The question asks how many ways there are to roll a total of 9 using two six-sided dice. Let's solve this systematically.

Step-by-step solution:

1. Dice setup: Each die has six faces numbered 1 through 6. The sum of the two dice needs to equal 9.

2. Possible combinations:

   • If the first die rolls 3, the second die must roll 6 (3 + 6 = 9).
   • If the first die rolls 4, the second die must roll 5 (4 + 5 = 9).
   • If the first die rolls 5, the second die must roll 4 (5 + 4 = 9).
   • If the first die rolls 6, the second die must roll 3 (6 + 3 = 9).

3. Systematic listing:

   • (3, 6)
   • (4, 5)
   • (5, 4)
   • (6, 3)

4. Count the combinations: There are 4 combinations that result in a total of 9.

Final Answer:

There are 4 ways to roll a total of 9 on two six-sided dice.

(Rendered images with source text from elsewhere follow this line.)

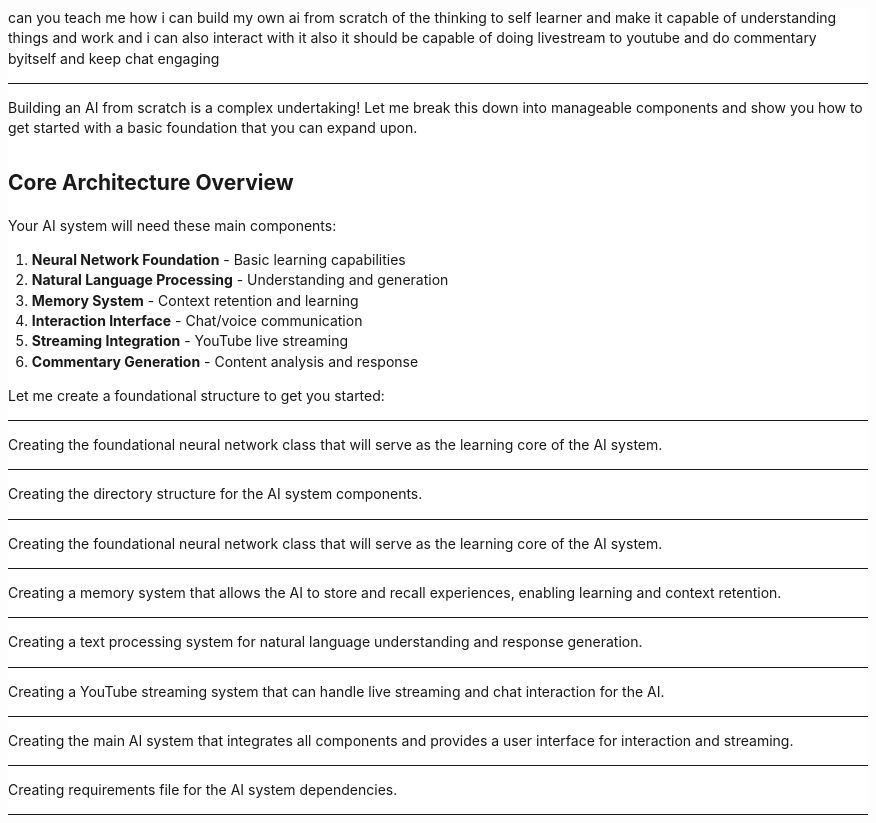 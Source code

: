 can you teach me how i can build my own ai from scratch of the thinking to self learner and make it capable of understanding things and work and i can also interact with it also it should be capable of doing livestream to youtube and do commentary byitself and keep chat engaging

---

Building an AI from scratch is a complex undertaking! Let me break this down into manageable components and show you how to get started with a basic foundation that you can expand upon.

## Core Architecture Overview

Your AI system will need these main components:
1. **Neural Network Foundation** - Basic learning capabilities
2. **Natural Language Processing** - Understanding and generation
3. **Memory System** - Context retention and learning
4. **Interaction Interface** - Chat/voice communication
5. **Streaming Integration** - YouTube live streaming
6. **Commentary Generation** - Content analysis and response

Let me create a foundational structure to get you started:

---

Creating the foundational neural network class that will serve as the learning core of the AI system.

---

Creating the directory structure for the AI system components.

---

Creating the foundational neural network class that will serve as the learning core of the AI system.

---

Creating a memory system that allows the AI to store and recall experiences, enabling learning and context retention.

---

Creating a text processing system for natural language understanding and response generation.

---

Creating a YouTube streaming system that can handle live streaming and chat interaction for the AI.

---

Creating the main AI system that integrates all components and provides a user interface for interaction and streaming.

---

Creating requirements file for the AI system dependencies.

---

Do you want further details or have any questions?
Here are 5 related questions for practice:

1. How many ways are there to roll a total of 7 using two six-sided dice?
2. How many total outcomes are there when rolling two six-sided dice?
3. What is the probability of rolling a total of 9 with two six-sided dice?
4. How many ways can you roll a total of 11 with two six-sided dice?
5. What are the possible sums when rolling two six-sided dice?

Tip: To solve problems like this, always list combinations systematically to ensure you don’t miss any possibilities.